* How to complete this task
Wherever "youtube" occurs in the entries, copy the line that holds it.

Records drawn from a dataset:

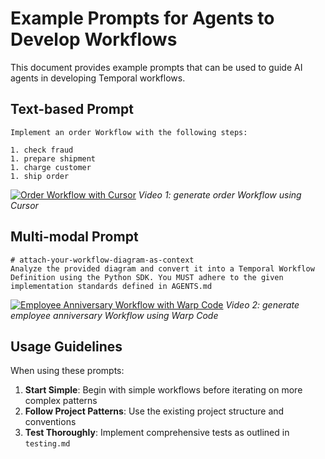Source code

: # Example Prompts for Agents to Develop Workflows

This document provides example prompts that can be used to guide AI agents in developing Temporal workflows.

## Text-based Prompt

```text
Implement an order Workflow with the following steps:

1. check fraud
1. prepare shipment
1. charge customer
1. ship order
```

[![Order Workflow with Cursor](https://img.youtube.com/vi/ePbdiPNsgv4/maxresdefault.jpg)](https://youtu.be/ePbdiPNsgv4)
*Video 1: generate order Workflow using Cursor*

## Multi-modal Prompt

```text
# attach-your-workflow-diagram-as-context
Analyze the provided diagram and convert it into a Temporal Workflow Definition using the Python SDK. You MUST adhere to the given implementation standards defined in AGENTS.md
```

[![Employee Anniversary Workflow with Warp Code](https://img.youtube.com/vi/pgRWSEM7bn4/maxresdefault.jpg)](https://youtu.be/pgRWSEM7bn4)
*Video 2: generate employee anniversary Workflow using Warp Code*

## Usage Guidelines

When using these prompts:

1. **Start Simple**: Begin with simple workflows before iterating on more complex patterns
1. **Follow Project Patterns**: Use the existing project structure and conventions
1. **Test Thoroughly**: Implement comprehensive tests as outlined in `testing.md`
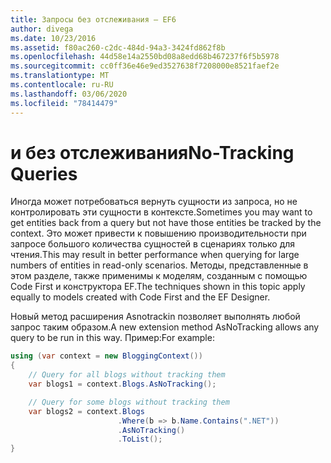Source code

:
 ```yaml
---
title: Запросы без отслеживания — EF6
author: divega
ms.date: 10/23/2016
ms.assetid: f80ac260-c2dc-484d-94a3-3424fd862f8b
ms.openlocfilehash: 44d58e14a2550bd08a8edd68b467237f6f5b5978
ms.sourcegitcommit: cc0ff36e46e9ed3527638f7208000e8521faef2e
ms.translationtype: MT
ms.contentlocale: ru-RU
ms.lasthandoff: 03/06/2020
ms.locfileid: "78414479"
---
```

# <a name="no-tracking-queries"></a><span data-ttu-id="21f25-102">и без отслеживания</span><span class="sxs-lookup"><span data-stu-id="21f25-102">No-Tracking Queries</span></span>
<span data-ttu-id="21f25-103">Иногда может потребоваться вернуть сущности из запроса, но не контролировать эти сущности в контексте.</span><span class="sxs-lookup"><span data-stu-id="21f25-103">Sometimes you may want to get entities back from a query but not have those entities be tracked by the context.</span></span> <span data-ttu-id="21f25-104">Это может привести к повышению производительности при запросе большого количества сущностей в сценариях только для чтения.</span><span class="sxs-lookup"><span data-stu-id="21f25-104">This may result in better performance when querying for large numbers of entities in read-only scenarios.</span></span> <span data-ttu-id="21f25-105">Методы, представленные в этом разделе, также применимы к моделям, созданным с помощью Code First и конструктора EF.</span><span class="sxs-lookup"><span data-stu-id="21f25-105">The techniques shown in this topic apply equally to models created with Code First and the EF Designer.</span></span>  

<span data-ttu-id="21f25-106">Новый метод расширения Asnotrackin позволяет выполнять любой запрос таким образом.</span><span class="sxs-lookup"><span data-stu-id="21f25-106">A new extension method AsNoTracking allows any query to be run in this way.</span></span> <span data-ttu-id="21f25-107">Пример:</span><span class="sxs-lookup"><span data-stu-id="21f25-107">For example:</span></span>  

``` csharp
using (var context = new BloggingContext())
{
    // Query for all blogs without tracking them
    var blogs1 = context.Blogs.AsNoTracking();

    // Query for some blogs without tracking them
    var blogs2 = context.Blogs
                        .Where(b => b.Name.Contains(".NET"))
                        .AsNoTracking()
                        .ToList();
}
```  
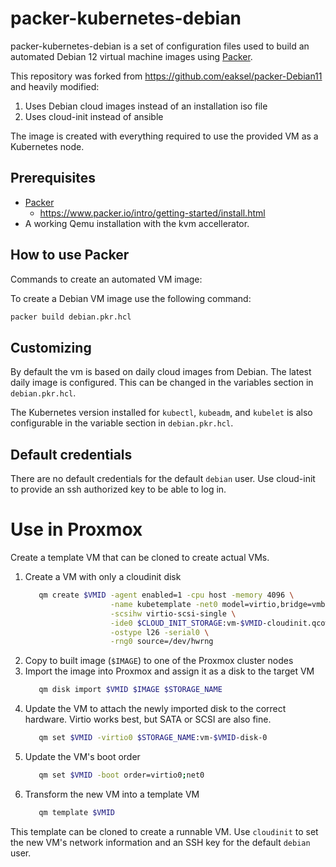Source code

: # packer-kubernetes-debian

packer-kubernetes-debian is a set of configuration files used to build an automated Debian 12 virtual machine images using [Packer](https://www.packer.io/).

This repository was forked from https://github.com/eaksel/packer-Debian11 and heavily modified:
1. Uses Debian cloud images instead of an installation iso file
1. Uses cloud-init instead of ansible

The image is created with everything required to use the provided VM as a Kubernetes node. 

## Prerequisites

* [Packer](https://www.packer.io/downloads.html)
  * <https://www.packer.io/intro/getting-started/install.html>
* A working Qemu installation with the kvm accellerator.

## How to use Packer

Commands to create an automated VM image:

To create a Debian VM image use the following command:

```bash
packer build debian.pkr.hcl
```

## Customizing

By default the vm is based on daily cloud images from Debian. The latest daily image is configured. This can be changed in the variables section in `debian.pkr.hcl`.

The Kubernetes version installed for `kubectl`, `kubeadm`, and `kubelet` is also configurable in the variable section in `debian.pkr.hcl`.


## Default credentials

There are no default credentials for the default `debian` user. Use cloud-init to provide an ssh authorized key to be able to log in.

# Use in Proxmox

Create a template VM that can be cloned to create actual VMs.

1. Create a VM with only a cloudinit disk
   ```bash
      qm create $VMID -agent enabled=1 -cpu host -memory 4096 \
                      -name kubetemplate -net0 model=virtio,bridge=vmbr0 \
                      -scsihw virtio-scsi-single \
                      -ide0 $CLOUD_INIT_STORAGE:vm-$VMID-cloudinit.qcow2,media=cdrom \
                      -ostype l26 -serial0 \
                      -rng0 source=/dev/hwrng
   ```
1. Copy to built image (`$IMAGE`) to one of the Proxmox cluster nodes
1. Import the image into Proxmox and assign it as a disk to the target VM
   ```bash
      qm disk import $VMID $IMAGE $STORAGE_NAME
   ```
1. Update the VM to attach the newly imported disk to the correct hardware. Virtio works best, but SATA or SCSI are also fine.
   ```bash
      qm set $VMID -virtio0 $STORAGE_NAME:vm-$VMID-disk-0
   ```
1. Update the VM's boot order
   ```bash
      qm set $VMID -boot order=virtio0;net0
   ```
1. Transform the new VM into a template VM
   ```bash
      qm template $VMID
   ```

This template can be cloned to create a runnable VM. Use `cloudinit` to set the new VM's network information and an SSH key for the default `debian` user.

* Worked solution
[![Order Workflow with Cursor](https://img.youtube.com/vi/ePbdiPNsgv4/maxresdefault.jpg)](https://youtu.be/ePbdiPNsgv4)
[![Employee Anniversary Workflow with Warp Code](https://img.youtube.com/vi/pgRWSEM7bn4/maxresdefault.jpg)](https://youtu.be/pgRWSEM7bn4)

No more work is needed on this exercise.